Délits sexuels : en finir avec le «cover-up» à la française

Face aux affaires qui remontent à la surface depuis #MeToo, les élites françaises se distinguent par leur incapacité à réexaminer le passé, à énoncer les torts et tout simplement à blâmer les coupables et ceux qui les ont aidés.
(Illustration Libération)
par Eléonore Lépinard, professeure en études genre à l'université de Lausanne
publié le 28 janvier 2020 à 17h41

Tribune. Comme beaucoup de féministes je suis en colère.

Il paraît que c'est normal : j'ai des raisons de l'être. Et que c'est une bonne chose. Il faut que les féministes expriment leur colère, cette feminist rage revendiquée par Soraya Chemaly et par Rebecca Traister entre autres (1). C'est un privilège d'être en colère et encore plus de pouvoir l'exprimer. Cela veut dire que les manifestations les plus extrêmes et violentes du patriarcat, je ne les ai pas rencontrées, car sinon elles m'auraient anéantie. Cela veut dire que j'ai des ressources, économiques, éducatives, professionnelles, des soutiens, émotionnels, que d'autres non pas. Alors je veux profiter de ces privilèges pour faire gronder cette colère sur le papier, en espérant qu'elle en rencontre d'autres et devienne un torrent.
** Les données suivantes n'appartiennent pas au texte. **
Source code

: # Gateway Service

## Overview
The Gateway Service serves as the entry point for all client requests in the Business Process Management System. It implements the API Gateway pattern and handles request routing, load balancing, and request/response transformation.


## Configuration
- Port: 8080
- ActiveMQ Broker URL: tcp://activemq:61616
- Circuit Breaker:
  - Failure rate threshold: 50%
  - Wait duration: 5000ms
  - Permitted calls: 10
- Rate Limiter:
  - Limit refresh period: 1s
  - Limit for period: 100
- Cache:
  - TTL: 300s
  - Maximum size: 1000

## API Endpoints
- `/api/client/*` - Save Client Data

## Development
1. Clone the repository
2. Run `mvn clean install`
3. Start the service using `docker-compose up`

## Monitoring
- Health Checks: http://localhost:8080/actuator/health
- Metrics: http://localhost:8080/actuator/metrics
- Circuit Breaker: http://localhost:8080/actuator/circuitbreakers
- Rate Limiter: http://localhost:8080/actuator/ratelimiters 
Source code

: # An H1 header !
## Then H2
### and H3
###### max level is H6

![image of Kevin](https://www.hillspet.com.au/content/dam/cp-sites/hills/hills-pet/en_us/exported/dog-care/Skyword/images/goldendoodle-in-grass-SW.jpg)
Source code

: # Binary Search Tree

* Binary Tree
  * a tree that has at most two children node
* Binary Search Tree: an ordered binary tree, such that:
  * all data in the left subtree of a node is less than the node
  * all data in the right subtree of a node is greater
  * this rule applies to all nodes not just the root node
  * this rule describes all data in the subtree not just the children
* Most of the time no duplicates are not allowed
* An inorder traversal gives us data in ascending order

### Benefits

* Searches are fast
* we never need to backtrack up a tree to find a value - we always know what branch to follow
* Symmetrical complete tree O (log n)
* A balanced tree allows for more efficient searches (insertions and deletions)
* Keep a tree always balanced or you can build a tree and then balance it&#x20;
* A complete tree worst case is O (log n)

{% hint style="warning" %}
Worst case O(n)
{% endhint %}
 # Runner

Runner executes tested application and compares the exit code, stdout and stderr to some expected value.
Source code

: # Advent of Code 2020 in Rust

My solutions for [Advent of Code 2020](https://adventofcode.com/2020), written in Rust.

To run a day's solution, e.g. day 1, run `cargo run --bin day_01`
Bien sûr il y a beaucoup de raisons d’être en colère en 2020 : de la disparition des écosystèmes aux violences policières, du racisme institutionnel aux migrants laissés pour morts en Méditerranée, la liste est longue. Mais aujourd’hui, je suis en colère pour une raison bien particulière. Je suis en colère à chaque fois, ou presque, que je lis un article concernant les abus sexuels commis par Gabriel Matzneff.

Car c'est inouï. Non seulement la gravité des torts infligés, mais aussi la façon dont on nous les raconte, une façon qui est en soi une forme de violence. Voilà plus ou moins ce que de nombreux commentateurs nous disent : «Depuis plus de trente ans nous savions, car nous le lisions et nous lui donnions tout l'espace médiatique nécessaire pour s'exprimer, que Gabriel Matzneff (d) écrit des choses horribles [étym. Littré : "qui fait horreur, qui révolte"] immondes [étym. Littré : "qui a le caractère de l'impureté morale"], et qu'il affirme avoir commis des actes criminels et illégaux.» Aujourd'hui, depuis le 2 janvier 2020 très exactement, les mêmes continuent ainsi : «Nous découvrons, grâce au livre courageux de Vanessa Springora, le Consentement, qu'en réalité Gabriel Matzneff a (d)écrit des choses horribles, immondes et qu'il a commis des actes criminels et illégaux.»

Je suis confuse. Alors savions-nous, ou ne savions-nous pas ? Qui savait depuis trente ans, et qui le découvre aujourd’hui ? Réponse : ce sont les mêmes.

Un autre moment me vient à l'esprit, pas si lointain, le 30 janvier 2018. Il s'agit d'un ministre à propos duquel une enquête préliminaire pour «viol» a été ouverte trois jours auparavant. Il est accusé d'avoir utilisé sa fonction politique d'élu local pour obtenir des relations sexuelles (qu'il reconnaît) avec une femme. Trois jours à peine. Une enquête est en cours pour établir les faits. Ce ministre est présent dans l'hémicycle, ce centre du pouvoir. Et un grand nombre de député·e·s de la majorité, vos député·e·s, mon député probablement, ces personnes qui représentent la nation française, l'applaudissent. Beaucoup se lèvent. Standing-ovation. Il s'agit de montrer son soutien, et cela sans aucune certitude sur la réalité des faits. Faire du bruit pour réduire au silence une voix bien isolée. En passant, la secrétaire d'Etat chargée de l'Egalité entre les femmes et les hommes lui a aussi apporté son soutien plein et entier.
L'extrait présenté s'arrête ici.